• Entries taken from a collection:
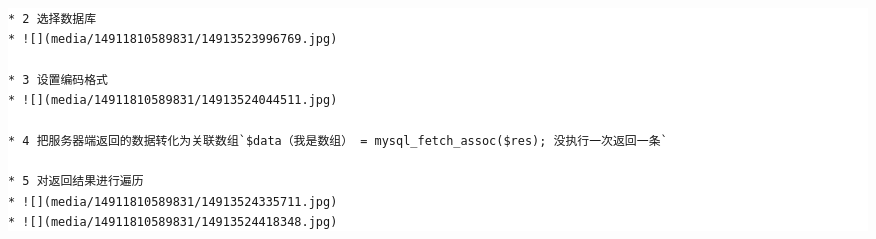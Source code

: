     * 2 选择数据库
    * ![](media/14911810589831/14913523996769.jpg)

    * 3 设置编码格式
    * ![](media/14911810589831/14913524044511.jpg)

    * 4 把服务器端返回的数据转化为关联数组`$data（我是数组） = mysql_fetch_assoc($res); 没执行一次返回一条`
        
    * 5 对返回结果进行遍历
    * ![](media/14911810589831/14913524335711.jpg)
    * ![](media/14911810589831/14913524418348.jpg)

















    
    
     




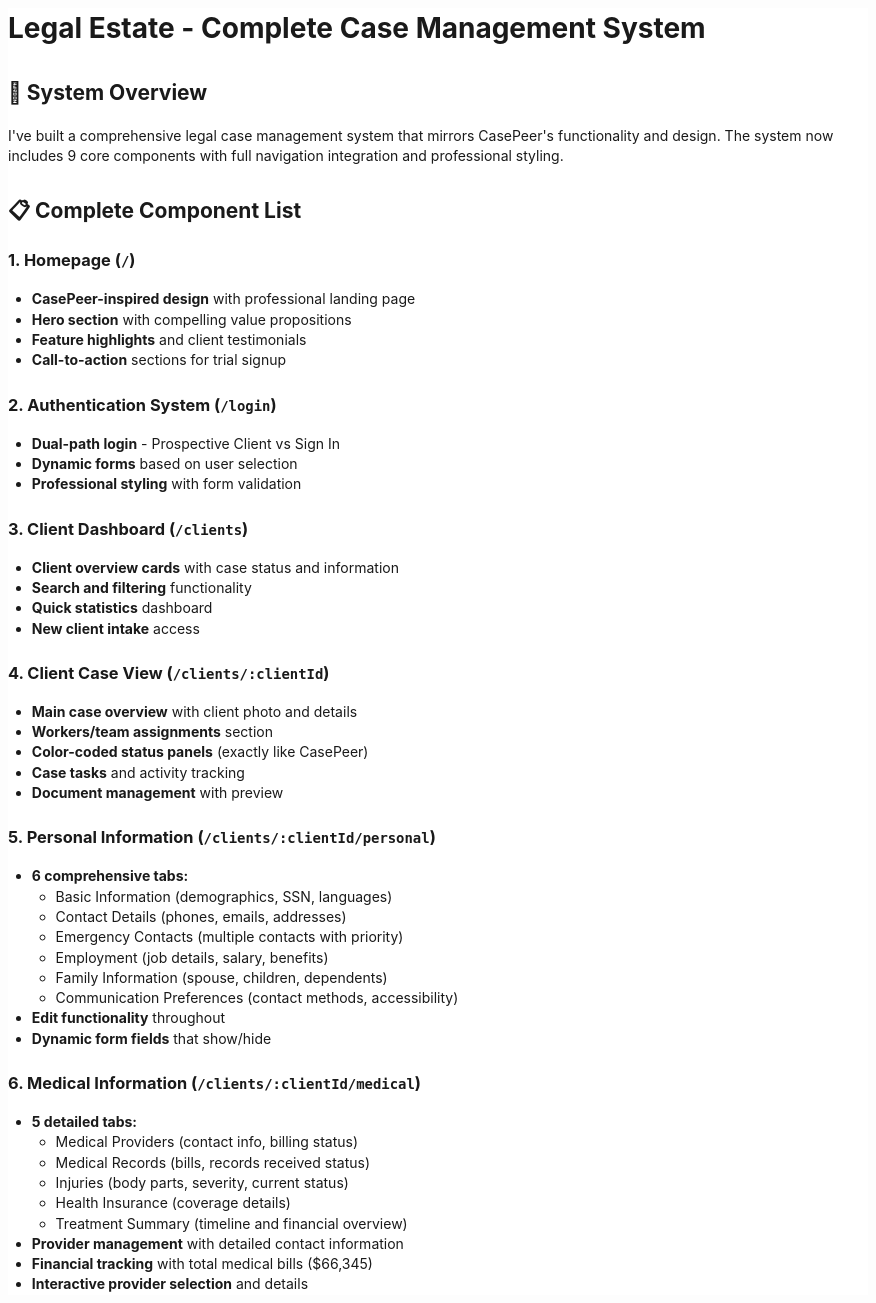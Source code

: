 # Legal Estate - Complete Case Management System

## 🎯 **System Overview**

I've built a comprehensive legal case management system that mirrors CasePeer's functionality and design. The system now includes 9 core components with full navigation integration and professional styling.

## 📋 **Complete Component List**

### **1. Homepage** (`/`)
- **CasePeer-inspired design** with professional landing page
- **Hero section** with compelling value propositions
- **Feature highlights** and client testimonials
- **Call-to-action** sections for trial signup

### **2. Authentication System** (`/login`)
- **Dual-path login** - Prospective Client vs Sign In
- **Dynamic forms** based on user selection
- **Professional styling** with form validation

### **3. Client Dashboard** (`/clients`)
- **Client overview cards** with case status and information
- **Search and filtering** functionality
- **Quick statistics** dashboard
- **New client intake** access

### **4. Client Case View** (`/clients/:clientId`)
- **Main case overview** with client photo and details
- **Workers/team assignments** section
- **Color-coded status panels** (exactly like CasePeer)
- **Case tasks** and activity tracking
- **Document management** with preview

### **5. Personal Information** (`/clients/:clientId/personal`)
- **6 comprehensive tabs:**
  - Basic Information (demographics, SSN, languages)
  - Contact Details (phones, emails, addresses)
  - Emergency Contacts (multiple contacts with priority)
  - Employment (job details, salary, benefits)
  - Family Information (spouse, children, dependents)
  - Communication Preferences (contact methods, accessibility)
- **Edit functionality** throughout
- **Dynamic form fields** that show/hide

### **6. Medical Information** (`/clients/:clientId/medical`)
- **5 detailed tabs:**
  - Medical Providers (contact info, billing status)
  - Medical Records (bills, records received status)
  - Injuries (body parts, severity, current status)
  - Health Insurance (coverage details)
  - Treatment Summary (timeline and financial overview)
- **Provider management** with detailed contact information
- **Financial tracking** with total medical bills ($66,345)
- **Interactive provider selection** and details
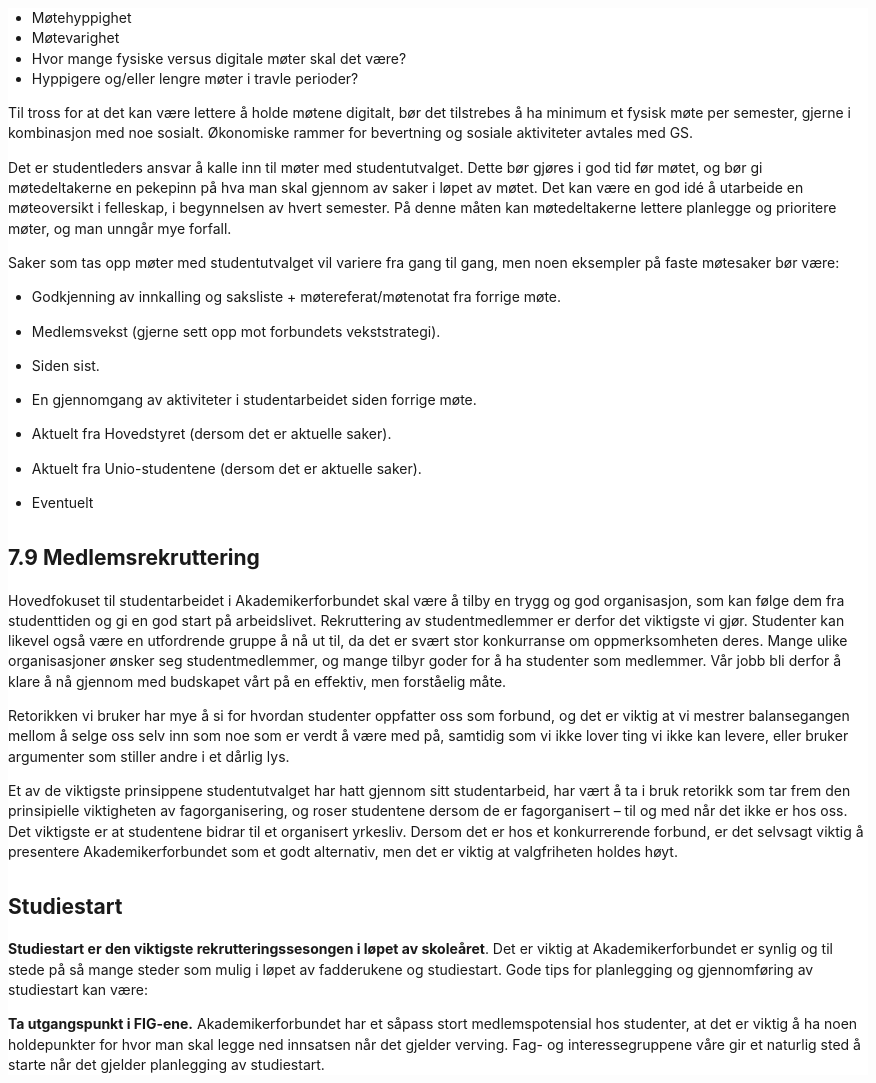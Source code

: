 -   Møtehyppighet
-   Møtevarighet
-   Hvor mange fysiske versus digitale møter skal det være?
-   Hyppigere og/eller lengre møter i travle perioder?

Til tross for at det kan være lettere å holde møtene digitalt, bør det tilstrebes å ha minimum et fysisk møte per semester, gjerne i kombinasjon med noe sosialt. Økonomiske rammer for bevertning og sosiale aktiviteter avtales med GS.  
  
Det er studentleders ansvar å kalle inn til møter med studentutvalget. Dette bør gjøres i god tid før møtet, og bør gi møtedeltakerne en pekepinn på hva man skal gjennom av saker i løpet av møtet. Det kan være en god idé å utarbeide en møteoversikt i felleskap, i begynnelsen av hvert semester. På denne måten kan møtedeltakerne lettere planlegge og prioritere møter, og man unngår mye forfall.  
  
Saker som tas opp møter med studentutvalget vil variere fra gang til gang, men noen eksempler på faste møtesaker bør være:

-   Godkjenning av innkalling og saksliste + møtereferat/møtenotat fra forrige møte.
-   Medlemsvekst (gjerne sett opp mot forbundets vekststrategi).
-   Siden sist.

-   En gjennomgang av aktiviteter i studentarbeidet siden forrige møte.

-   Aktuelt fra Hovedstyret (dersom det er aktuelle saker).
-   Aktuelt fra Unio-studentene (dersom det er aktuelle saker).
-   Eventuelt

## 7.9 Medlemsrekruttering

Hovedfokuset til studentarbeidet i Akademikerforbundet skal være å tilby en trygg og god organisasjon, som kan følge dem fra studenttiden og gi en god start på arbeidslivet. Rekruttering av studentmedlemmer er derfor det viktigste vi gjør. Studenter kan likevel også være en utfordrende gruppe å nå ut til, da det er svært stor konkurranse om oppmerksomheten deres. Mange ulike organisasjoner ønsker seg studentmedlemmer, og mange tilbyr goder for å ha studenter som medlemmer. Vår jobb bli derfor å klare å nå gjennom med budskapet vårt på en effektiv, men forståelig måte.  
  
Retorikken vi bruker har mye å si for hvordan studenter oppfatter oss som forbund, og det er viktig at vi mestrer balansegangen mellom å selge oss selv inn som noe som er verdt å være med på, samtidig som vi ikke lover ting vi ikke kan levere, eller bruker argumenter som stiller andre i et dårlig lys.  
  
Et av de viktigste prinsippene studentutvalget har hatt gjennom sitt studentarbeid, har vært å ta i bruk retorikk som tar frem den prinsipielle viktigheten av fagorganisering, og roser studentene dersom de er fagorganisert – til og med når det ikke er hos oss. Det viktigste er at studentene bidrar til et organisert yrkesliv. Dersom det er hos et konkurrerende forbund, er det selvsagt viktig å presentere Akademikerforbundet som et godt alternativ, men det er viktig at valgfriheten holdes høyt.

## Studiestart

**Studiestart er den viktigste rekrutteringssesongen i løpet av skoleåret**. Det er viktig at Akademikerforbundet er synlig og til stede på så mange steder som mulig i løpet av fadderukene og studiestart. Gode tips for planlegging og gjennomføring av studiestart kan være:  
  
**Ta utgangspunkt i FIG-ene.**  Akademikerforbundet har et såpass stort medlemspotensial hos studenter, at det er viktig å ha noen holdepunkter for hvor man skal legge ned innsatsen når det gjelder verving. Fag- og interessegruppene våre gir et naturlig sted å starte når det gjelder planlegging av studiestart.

...

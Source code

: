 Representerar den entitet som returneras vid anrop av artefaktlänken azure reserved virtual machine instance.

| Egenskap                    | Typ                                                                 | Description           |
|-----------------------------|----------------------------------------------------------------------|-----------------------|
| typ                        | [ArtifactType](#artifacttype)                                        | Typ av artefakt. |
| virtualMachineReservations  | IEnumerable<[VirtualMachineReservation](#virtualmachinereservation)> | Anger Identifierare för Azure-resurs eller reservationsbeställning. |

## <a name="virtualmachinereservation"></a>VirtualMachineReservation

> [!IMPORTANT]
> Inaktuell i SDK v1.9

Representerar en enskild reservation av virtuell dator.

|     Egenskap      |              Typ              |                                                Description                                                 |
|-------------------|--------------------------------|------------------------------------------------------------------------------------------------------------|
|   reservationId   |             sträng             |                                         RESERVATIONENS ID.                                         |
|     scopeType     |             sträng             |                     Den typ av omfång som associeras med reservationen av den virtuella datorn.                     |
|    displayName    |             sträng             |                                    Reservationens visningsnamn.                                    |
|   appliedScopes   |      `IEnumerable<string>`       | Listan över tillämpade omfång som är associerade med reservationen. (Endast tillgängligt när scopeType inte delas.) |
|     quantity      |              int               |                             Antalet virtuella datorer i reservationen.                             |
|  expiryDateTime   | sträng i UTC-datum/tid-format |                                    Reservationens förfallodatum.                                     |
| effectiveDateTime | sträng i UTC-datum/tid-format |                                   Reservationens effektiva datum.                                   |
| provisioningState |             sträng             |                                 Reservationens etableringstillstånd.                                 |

...

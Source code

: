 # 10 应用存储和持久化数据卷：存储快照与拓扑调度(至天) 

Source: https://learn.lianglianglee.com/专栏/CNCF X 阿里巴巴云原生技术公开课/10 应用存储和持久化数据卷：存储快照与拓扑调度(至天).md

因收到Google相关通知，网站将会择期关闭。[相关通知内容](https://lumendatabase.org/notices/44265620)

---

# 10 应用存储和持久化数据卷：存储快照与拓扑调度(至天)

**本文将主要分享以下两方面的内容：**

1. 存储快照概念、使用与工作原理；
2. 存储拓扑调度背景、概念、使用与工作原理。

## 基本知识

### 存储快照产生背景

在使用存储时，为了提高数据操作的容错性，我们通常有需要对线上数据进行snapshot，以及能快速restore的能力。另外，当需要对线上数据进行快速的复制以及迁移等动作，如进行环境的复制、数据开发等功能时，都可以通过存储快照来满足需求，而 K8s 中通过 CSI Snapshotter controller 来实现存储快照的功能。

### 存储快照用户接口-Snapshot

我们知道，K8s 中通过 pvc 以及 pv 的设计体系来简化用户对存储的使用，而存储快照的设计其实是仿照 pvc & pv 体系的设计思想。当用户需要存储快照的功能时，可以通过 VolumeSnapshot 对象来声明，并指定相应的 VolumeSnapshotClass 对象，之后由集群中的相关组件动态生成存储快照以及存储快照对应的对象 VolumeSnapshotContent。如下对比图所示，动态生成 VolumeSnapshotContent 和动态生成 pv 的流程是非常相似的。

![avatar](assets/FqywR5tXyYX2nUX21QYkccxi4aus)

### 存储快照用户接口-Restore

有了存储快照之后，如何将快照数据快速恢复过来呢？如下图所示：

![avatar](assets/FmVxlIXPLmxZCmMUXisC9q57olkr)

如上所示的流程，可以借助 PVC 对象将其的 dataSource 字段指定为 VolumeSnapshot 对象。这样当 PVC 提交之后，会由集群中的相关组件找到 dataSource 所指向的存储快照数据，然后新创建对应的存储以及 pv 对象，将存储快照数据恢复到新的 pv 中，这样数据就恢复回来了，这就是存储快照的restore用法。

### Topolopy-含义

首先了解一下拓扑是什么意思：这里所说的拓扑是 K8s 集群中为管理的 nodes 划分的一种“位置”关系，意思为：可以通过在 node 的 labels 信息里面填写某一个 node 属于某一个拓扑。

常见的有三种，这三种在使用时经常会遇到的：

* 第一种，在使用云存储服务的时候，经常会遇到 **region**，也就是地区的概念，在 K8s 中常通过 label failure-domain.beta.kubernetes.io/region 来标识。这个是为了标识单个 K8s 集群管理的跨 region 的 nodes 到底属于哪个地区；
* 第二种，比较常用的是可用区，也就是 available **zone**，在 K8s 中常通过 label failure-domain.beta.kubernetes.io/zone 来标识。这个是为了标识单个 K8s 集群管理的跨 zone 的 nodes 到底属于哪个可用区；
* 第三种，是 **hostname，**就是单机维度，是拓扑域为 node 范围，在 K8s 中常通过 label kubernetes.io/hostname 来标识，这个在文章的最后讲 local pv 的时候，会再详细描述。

• EXERCISE DETAILS: Copy each line in the entries above where the word "kubernetes" shows up.

• SOLUTION FOR THIS TASK:
* 第一种，在使用云存储服务的时候，经常会遇到 **region**，也就是地区的概念，在 K8s 中常通过 label failure-domain.beta.kubernetes.io/region 来标识。这个是为了标识单个 K8s 集群管理的跨 region 的 nodes 到底属于哪个地区；
* 第二种，比较常用的是可用区，也就是 available **zone**，在 K8s 中常通过 label failure-domain.beta.kubernetes.io/zone 来标识。这个是为了标识单个 K8s 集群管理的跨 zone 的 nodes 到底属于哪个可用区；
* 第三种，是 **hostname，**就是单机维度，是拓扑域为 node 范围，在 K8s 中常通过 label kubernetes.io/hostname 来标识，这个在文章的最后讲 local pv 的时候，会再详细描述。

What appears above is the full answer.